Transcribe the records below exactly.

[Collection entries]
--
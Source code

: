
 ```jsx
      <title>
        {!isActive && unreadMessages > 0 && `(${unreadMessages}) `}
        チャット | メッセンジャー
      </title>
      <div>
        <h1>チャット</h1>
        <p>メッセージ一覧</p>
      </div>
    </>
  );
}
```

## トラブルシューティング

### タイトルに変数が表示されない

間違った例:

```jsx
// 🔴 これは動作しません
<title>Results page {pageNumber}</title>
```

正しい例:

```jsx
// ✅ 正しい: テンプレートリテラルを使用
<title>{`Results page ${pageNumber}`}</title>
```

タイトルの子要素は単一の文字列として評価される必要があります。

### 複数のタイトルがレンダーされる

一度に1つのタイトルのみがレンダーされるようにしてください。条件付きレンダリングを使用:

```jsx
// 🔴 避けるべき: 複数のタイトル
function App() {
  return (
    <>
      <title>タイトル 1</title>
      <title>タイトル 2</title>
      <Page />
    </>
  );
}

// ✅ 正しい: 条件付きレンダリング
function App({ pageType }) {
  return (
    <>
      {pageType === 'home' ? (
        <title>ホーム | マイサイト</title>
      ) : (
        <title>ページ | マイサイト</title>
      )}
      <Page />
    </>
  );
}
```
--
OUTPUT OF THE TASK –
Source code

:
 ```jsx
      <title>
        {!isActive && unreadMessages > 0 && `(${unreadMessages}) `}
        チャット | メッセンジャー
      </title>
      <div>
        <h1>チャット</h1>
        <p>メッセージ一覧</p>
      </div>
    </>
  );
}
```

## トラブルシューティング

### タイトルに変数が表示されない

間違った例:

```jsx
// 🔴 これは動作しません
<title>Results page {pageNumber}</title>
```

正しい例:

```jsx
// ✅ 正しい: テンプレートリテラルを使用
<title>{`Results page ${pageNumber}`}</title>
```

タイトルの子要素は単一の文字列として評価される必要があります。

### 複数のタイトルがレンダーされる

一度に1つのタイトルのみがレンダーされるようにしてください。条件付きレンダリングを使用:

```jsx
// 🔴 避けるべき: 複数のタイトル
function App() {
  return (
    <>
      <title>タイトル 1</title>
      <title>タイトル 2</title>
      <Page />
    </>
  );
}

// ✅ 正しい: 条件付きレンダリング
function App({ pageType }) {
  return (
    <>
      {pageType === 'home' ? (
        <title>ホーム | マイサイト</title>
      ) : (
        <title>ページ | マイサイト</title>
      )}
      <Page />
    </>
  );
}
```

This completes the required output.